“If you ask me what I came to do in this world, I, an artist, will answer you: I am here to live out loud.” –Emile Zola
I moved through several stages of grief in the past twelve hours. Denial hung on a while, anger held court the longest, at about three am I woke up bargaining that it all be a dream, at five I woke up depressed, and at six I got up but instead of moving to acceptance, I back-peddled to anger again.
First, a quick note to my friends and family who happened to support our president-elect: This isn’t about policy—it can’t be since I have no idea what his policies are. It is about lack of character, lack of experience, an absence of respect and compassion. I am scared for my LGBTQ friends. I am worried for the economy.
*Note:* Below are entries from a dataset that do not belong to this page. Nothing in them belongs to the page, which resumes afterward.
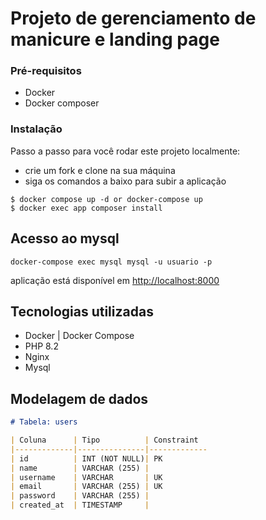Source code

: # Projeto de gerenciamento de manicure e landing page
### Pré-requisitos

* Docker
* Docker composer

### Instalação

Passo a passo para você rodar este projeto localmente:

* crie um fork e clone na sua máquina
* siga os comandos a baixo para subir a aplicação
```
$ docker compose up -d or docker-compose up
$ docker exec app composer install

```
## Acesso ao mysql
```
docker-compose exec mysql mysql -u usuario -p
```
aplicação está disponível em [http://localhost:8000](http://localhost:8000)

## Tecnologias utilizadas

* Docker | Docker Compose
* PHP 8.2
* Nginx
* Mysql
## Modelagem de dados

```markdown
# Tabela: users

| Coluna      | Tipo          | Constraint
|-------------|---------------|-------------
| id          | INT (NOT NULL)| PK
| name        | VARCHAR (255) |
| username    | VARCHAR       | UK
| email       | VARCHAR (255) | UK
| password    | VARCHAR (255) |
| created_at  | TIMESTAMP     |

```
I am horrified for my grand-nephew Sitota whom his beautiful parents brought here from Ethiopia for a better life. I am thankful I do not have a daughter.
In fact, this is an appeal to my colleagues in the art community. There has rarely been a more important time for us to be writers and musicians. Our discouragement at watching this country move backwards into what many in the past few days have called that horrific term “Melting Pot” instead of forward into a multi-cultural society must be met by our abilities to give voice to our frustration.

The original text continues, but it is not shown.